The prize, now in its twenty-fifth year, aims to reward ‘excellence, originality and accessibility in writing by women in English from throughout the world’. It is awarded annually to a woman author of any nationality for the best original full-length novel written in English, and published in the United Kingdom in the preceding year.
The winning author receives £30,000 (about R700,000) and a limited edition bronze figurine called the ‘Bessie’, both anonymously endowed. The winner and the other five shortlisted authors also receive a bespoke leather-bound edition of their novel.
Because of the current coronavirus pandemic, the judges had to meet and select the shortlist via video conferencing, which chair of judges Martha Lane Fox admits caused some tension: ‘But we got there, we’re all still great friends and I think we’re all very proud of this list.’
2020 Women’s Prize for Fiction shortlist
- Dominicana by Angie Cruz
- Girl, Woman, Other by Bernardine Evaristo
- A Thousand Ships by Natalie Haynes
- The Mirror and the Light by Hilary Mantel
- Hamnet by Maggie O’Farrell
- Weather by Jenny Offill
The inspiration for the Women’s Prize—previously known as the Baileys Women’s Prize for Fiction and then the Orange Prize for Fiction—came about after the 1991 Booker Prize, when none of the six shortlisted books was by a woman, despite roughly sixty per cent of eligible novels published that year being by women authors. Research showed that women’s literary achievements were often not acknowledged by existing major literary prizes.
Kate Mosse, author and founder and director of the prize, said in the online shortlist announcement: ‘When we were setting up the prize, twenty-five years ago, our goal was the same then as it is now, to celebrate and honour exceptional, fantastic, brilliant, beautiful, original books written by women in English from all over the world, to support and amplify a diverse range of women’s voices, and to put the classics of tomorrow in the hands of readers today.
‘Novels are the thing that connects us together.
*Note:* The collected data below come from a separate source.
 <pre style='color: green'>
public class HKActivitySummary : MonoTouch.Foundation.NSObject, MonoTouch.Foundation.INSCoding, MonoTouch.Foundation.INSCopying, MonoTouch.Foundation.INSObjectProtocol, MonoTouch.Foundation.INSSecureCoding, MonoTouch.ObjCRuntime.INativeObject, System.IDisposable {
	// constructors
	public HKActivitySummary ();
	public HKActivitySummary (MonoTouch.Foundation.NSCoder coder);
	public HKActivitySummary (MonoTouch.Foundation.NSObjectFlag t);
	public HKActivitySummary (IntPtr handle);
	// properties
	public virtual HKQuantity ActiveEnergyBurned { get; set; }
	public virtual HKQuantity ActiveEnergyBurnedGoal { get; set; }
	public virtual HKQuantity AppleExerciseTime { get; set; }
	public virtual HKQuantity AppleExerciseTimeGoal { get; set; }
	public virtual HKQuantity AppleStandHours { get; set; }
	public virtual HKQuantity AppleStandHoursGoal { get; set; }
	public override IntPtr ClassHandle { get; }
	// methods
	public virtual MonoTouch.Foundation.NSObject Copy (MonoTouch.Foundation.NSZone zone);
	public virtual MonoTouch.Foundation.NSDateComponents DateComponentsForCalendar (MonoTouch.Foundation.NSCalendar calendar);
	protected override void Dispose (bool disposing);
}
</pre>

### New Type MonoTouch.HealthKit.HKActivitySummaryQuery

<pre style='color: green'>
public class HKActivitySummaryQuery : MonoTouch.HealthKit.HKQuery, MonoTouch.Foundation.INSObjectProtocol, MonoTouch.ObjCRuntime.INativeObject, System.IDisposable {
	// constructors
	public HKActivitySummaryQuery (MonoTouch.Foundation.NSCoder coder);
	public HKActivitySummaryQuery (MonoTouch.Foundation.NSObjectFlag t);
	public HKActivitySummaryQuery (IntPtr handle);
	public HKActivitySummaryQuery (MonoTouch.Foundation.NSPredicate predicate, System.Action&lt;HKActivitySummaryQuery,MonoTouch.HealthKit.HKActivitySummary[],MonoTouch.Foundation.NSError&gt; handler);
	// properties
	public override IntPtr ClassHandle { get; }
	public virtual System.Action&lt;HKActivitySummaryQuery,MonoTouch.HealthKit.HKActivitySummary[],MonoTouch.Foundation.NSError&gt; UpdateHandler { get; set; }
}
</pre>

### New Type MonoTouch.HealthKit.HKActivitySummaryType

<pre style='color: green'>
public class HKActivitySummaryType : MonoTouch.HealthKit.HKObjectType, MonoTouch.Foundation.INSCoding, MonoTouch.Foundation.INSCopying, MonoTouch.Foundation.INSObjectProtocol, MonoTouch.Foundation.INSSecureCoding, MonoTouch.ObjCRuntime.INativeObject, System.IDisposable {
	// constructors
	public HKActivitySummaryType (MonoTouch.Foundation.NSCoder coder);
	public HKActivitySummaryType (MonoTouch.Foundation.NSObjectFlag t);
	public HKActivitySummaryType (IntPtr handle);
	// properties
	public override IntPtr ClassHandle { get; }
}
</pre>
We can’t be in the same space at the moment, but if we read the same books and we share them, pass them on, virtual hand by virtual hand, we can all still enjoy the incredible books that are on the longlist and the shortlist for the Women’s Prize for Fiction.’
Lane Fox said: ‘We are all living in challenging, sad and complex times so incredible stories provide hope, a moment of escape and a point of connection now more than ever. Choosing the shortlist was tough—we went slowly and carefully and passions ran high—just as you would want in such a process. But we are all so proud of these books—all readers will find solace if they pick one up.’
Joining Lane Fox on the 2020 judging panel are writer and activist Scarlett Curtis; writer and activist Melanie Eusebe; co-founder of the Black British Business Awards, author, and comedian Viv Groskop; and Paula Hawkins, international bestselling author of The Girl on the Train.
The announcement of the winner has been postponed from June, and will now take place on Wednesday, 9 September, 2020.
To celebrate the prize’s twenty-fifth anniversary this year, a digital book club, #ReadingWomen, has been launched, which will tackle each previous winner, from Helen Dunmore’s A Spell of Winter, which won in 1996, to An American Marriage by Tayari Jones, which won last year. A public vote will choose the ‘winner of winners’.